■ AVAILABLE DATA ■
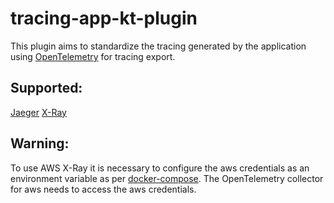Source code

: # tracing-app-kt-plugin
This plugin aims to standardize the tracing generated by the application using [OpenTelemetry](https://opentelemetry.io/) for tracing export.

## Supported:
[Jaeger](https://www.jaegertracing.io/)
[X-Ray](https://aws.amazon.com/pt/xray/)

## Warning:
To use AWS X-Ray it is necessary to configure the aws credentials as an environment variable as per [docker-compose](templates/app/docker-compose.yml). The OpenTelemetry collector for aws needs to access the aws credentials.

* * *

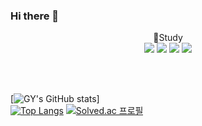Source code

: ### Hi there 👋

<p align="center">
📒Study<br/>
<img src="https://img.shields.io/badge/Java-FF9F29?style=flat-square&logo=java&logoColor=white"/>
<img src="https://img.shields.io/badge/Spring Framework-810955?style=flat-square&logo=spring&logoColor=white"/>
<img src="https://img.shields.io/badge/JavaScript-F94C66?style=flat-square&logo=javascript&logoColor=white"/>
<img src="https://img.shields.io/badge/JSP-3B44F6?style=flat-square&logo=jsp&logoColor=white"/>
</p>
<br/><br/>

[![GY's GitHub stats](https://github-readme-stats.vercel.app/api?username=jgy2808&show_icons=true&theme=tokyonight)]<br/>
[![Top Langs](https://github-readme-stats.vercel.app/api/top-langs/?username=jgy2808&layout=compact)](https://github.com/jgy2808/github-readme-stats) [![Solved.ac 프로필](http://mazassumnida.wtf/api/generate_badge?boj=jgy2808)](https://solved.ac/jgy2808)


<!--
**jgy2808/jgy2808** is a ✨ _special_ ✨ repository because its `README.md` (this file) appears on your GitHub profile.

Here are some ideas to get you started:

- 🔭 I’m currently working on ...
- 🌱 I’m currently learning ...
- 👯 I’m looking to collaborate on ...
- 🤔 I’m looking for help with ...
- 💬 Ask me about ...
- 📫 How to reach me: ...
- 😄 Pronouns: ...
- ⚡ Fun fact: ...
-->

■ AIM OF THE EXERCISE ■
Please give only the number of lines above that contain the word "https".

■ TASK RESPONSE ■
9